The game ends with the forehand and player 3 scoring 40 points, and player 4 takes the last trick with the Pagat.

The lost game now counts twice because of Kontra (2 points), the lost Absolute also twice because of Kontra on Absolute (4 points) and the declared, countered and won Pagat 4 points. Forehand and Player 3 win 4 points because of the failed Absolute declaration by Player 2, but lose the game with 2 points and the Pagat with 4 points. The game ends with a net score of 2 points for Players 2 and 4.

Since each player settles for himself, both winners are credited 2 points each and 2 points are deducted from both losers. In a Solo game, the soloist plays alone against the three defenders; he receives the value of the game from or pays to all three.

Every declaration by a player is also valid for his partner(s). If one player plays a Solo and one of the others says Kontra, the game also counts double for the other two defenders.
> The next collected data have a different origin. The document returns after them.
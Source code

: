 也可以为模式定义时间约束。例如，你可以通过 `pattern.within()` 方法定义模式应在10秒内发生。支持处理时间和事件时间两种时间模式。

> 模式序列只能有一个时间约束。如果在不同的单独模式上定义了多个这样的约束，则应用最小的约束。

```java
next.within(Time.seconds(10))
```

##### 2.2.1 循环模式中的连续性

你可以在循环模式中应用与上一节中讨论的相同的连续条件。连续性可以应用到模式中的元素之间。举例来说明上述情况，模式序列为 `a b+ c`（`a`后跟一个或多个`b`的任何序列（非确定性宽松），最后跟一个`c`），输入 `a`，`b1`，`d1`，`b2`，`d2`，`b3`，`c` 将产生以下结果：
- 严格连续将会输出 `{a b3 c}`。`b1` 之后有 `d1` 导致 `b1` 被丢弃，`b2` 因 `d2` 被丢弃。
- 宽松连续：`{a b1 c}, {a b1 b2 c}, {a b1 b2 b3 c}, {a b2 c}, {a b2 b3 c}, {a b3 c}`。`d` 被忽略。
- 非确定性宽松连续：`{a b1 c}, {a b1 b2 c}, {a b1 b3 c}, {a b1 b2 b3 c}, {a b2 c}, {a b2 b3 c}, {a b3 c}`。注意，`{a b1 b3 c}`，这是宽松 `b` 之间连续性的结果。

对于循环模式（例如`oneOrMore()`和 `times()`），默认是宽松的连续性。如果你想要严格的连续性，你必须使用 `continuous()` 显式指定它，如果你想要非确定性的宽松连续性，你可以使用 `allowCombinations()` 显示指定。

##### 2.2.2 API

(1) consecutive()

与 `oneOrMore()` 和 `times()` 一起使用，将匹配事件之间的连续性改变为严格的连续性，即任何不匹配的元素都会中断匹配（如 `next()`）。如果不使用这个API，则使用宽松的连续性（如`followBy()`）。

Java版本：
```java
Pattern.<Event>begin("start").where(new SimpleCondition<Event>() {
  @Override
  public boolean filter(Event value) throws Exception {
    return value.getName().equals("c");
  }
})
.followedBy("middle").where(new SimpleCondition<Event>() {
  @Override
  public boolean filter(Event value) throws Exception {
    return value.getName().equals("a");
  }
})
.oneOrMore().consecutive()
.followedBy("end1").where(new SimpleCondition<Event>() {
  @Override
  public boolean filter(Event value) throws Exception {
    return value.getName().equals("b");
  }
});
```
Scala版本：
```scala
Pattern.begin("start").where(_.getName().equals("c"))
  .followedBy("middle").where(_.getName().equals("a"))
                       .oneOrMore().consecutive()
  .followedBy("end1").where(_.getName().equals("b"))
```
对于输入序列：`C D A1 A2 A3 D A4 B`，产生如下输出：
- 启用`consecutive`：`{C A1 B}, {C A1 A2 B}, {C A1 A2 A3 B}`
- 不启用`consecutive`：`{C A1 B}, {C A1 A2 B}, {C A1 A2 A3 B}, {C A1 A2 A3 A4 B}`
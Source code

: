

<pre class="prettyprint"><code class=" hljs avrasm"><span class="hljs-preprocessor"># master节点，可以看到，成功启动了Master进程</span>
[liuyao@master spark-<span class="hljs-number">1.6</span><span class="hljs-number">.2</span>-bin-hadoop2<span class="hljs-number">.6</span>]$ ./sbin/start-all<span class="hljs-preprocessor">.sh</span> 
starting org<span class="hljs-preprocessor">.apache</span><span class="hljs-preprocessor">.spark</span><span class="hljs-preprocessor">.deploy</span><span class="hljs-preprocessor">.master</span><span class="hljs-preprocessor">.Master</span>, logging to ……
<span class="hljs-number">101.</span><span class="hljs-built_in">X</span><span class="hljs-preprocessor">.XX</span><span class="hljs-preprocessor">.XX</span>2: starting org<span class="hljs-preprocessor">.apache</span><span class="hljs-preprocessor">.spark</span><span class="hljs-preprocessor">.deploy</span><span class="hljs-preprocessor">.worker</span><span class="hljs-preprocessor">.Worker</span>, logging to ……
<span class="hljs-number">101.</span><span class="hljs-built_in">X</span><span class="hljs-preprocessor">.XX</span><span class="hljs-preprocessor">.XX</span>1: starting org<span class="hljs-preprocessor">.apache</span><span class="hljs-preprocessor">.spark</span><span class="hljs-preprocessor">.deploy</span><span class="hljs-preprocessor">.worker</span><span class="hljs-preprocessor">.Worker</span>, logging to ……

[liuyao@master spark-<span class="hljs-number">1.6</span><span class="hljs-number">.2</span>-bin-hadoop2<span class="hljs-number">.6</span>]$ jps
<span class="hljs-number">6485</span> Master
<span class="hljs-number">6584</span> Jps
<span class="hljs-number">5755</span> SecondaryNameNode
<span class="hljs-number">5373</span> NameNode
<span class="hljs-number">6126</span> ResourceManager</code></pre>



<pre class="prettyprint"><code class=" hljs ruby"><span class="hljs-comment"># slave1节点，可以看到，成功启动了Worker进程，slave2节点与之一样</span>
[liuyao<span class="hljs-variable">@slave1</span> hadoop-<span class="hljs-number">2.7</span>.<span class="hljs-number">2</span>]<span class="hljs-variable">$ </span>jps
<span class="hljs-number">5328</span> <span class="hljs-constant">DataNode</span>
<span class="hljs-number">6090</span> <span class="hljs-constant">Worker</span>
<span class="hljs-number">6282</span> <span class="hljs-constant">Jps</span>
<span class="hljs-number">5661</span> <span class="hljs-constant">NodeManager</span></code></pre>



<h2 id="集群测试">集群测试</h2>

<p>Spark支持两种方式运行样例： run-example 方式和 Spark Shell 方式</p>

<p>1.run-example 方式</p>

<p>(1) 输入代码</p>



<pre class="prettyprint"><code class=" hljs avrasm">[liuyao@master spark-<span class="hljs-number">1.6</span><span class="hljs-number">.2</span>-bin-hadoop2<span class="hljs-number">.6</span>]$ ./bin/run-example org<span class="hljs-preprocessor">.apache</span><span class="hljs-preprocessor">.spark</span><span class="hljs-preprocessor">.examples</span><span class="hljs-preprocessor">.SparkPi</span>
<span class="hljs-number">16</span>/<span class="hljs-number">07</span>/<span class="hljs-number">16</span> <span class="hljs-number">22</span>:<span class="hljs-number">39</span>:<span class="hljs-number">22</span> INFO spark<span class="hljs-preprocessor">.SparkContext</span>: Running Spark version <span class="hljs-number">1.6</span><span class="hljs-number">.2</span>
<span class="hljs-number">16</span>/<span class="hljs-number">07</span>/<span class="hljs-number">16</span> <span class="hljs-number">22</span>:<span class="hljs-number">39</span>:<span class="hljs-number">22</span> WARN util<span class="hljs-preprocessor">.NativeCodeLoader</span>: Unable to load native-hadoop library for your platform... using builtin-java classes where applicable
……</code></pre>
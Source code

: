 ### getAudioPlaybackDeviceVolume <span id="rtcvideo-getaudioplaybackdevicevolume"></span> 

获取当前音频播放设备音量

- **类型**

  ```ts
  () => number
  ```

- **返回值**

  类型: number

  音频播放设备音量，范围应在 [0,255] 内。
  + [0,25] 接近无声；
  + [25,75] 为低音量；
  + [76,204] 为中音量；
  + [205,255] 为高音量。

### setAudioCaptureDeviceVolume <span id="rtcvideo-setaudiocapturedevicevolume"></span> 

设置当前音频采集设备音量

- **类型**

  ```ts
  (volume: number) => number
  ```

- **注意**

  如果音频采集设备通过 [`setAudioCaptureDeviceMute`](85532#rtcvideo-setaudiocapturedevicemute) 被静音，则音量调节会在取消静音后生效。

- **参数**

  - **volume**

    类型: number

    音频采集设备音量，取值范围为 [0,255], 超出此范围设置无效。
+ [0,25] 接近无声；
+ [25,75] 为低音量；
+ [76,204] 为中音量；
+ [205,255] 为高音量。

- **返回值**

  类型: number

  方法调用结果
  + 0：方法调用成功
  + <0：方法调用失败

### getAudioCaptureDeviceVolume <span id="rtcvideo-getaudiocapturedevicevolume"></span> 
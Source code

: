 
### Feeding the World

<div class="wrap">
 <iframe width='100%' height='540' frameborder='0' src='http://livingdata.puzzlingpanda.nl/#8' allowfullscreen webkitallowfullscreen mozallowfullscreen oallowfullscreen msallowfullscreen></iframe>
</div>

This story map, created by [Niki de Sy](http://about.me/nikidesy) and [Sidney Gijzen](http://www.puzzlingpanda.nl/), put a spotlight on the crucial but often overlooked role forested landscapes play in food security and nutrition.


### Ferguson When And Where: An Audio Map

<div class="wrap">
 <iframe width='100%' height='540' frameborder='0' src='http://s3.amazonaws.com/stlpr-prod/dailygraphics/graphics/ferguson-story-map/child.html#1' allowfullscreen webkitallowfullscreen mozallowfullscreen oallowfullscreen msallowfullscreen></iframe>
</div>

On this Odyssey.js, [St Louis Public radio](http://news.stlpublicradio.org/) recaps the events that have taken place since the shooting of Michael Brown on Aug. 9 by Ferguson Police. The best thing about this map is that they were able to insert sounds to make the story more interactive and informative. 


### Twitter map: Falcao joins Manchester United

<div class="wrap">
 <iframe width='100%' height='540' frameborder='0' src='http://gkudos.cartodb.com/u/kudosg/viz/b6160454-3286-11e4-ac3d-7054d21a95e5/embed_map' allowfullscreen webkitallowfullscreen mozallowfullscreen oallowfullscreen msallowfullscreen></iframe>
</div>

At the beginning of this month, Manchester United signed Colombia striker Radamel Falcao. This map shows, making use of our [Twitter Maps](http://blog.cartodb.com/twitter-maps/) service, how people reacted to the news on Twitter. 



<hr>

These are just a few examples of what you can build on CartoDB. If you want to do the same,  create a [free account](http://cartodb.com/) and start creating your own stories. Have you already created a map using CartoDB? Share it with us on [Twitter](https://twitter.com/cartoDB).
== Significant differences from Königrufen ==
- Zwanzigerrufen is played with 14 fewer cards and no talon. This makes the game faster and the odds on a bid are easier to estimate.
- Forehand cannot declare any special forehand contracts in Zwanzigerrufen, except for the Normal Game (in Königrufen there are also Trischaken and Sechserdreier contracts).
- There are no negative games in classic Zwanzigerrufen (in Königrufen there are Bettel and Piccolo and their 'ouvert' variants). In some game variants, however, for example, the Trischaken is an option in Zwanzigerrufen.
- Only the Pagat Ultimo can be used as a Besserrufer (in Königrufen, II, III and IIII may be used to take the second, third and fourth last trick).
- Simplified counting of trick values.